Pensiamo al capitalismo, che è il maestro di questo gioco. Ogni pubblicità, ogni tendenza, ogni must-have della stagione è un amo che il Grande Altro ci lancia: desideri quel telefono, quella vacanza, quella vita da influencer, ma quando ce l’hai, il buco è ancora lì. Sui social, il meccanismo è ancora più sfacciato: postiamo, condividiamo, aspettiamo cuoricini, ma non è mai abbastanza, perché il Grande Altro sposta l’asticella ogni volta. Nel nazionalismo, invece, il desiderio si veste di bandiere e inni: vogliamo appartenere, difendere, essere parte di qualcosa, ma quella nazione è un miraggio che esiste solo finché il Grande Altro ce lo sventola sotto il naso.

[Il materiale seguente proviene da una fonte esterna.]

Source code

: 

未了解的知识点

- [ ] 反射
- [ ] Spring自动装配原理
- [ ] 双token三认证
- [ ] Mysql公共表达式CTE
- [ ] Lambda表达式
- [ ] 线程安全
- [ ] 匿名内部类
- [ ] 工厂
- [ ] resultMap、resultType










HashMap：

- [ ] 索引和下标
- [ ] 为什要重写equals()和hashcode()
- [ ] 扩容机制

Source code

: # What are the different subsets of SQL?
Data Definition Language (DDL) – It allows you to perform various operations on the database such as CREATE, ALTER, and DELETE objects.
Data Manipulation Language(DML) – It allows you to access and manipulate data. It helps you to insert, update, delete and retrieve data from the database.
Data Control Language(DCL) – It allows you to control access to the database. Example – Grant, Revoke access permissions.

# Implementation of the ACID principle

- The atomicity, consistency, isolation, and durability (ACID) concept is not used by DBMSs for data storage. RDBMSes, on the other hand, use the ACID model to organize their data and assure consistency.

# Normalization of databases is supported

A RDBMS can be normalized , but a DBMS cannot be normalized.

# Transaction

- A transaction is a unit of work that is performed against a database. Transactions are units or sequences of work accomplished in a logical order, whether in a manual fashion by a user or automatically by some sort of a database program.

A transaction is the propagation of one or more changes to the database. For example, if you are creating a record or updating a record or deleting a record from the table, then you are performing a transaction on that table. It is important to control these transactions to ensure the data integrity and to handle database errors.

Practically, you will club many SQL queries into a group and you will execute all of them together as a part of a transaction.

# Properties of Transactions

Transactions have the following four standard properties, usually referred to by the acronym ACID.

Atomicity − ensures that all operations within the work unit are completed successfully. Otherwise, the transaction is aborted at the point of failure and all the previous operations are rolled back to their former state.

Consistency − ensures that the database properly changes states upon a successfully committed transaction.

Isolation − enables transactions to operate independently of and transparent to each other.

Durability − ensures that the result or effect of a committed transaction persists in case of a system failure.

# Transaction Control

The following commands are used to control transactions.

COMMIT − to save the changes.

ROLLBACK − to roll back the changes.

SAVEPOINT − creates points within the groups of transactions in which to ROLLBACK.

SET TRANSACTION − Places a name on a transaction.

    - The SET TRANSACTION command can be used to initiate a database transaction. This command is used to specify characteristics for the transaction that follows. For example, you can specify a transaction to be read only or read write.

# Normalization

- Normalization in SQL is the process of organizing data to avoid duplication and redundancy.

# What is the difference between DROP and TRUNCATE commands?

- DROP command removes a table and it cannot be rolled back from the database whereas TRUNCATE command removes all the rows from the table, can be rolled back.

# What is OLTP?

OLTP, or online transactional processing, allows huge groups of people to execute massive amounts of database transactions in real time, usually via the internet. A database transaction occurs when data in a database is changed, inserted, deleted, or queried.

Il dramma, come lo vede Žižek, è che siamo bloccati in questa corsa senza fine. Il Grande Altro ci guarda e se la ride, proiettando un’ombra che ci tiene agganciati: un amore che non arriva, un’identità che non si chiude, un successo che svanisce appena lo tocchi. Nella cultura pop, le serie TV e i blockbuster ci vendono finali felici, ma anche lì il desiderio resta aperto, un motore che non si spegne. È una trappola ben oliata: il Grande Altro ci dà la carota, ma tiene il bastone ben nascosto. Eppure, se è tutto un’illusione, un gioco di specchi, forse c’è una via d’uscita: smettere di correre, guardare il buco per quello che è, e magari decidere noi cosa desiderare, senza guinzagli.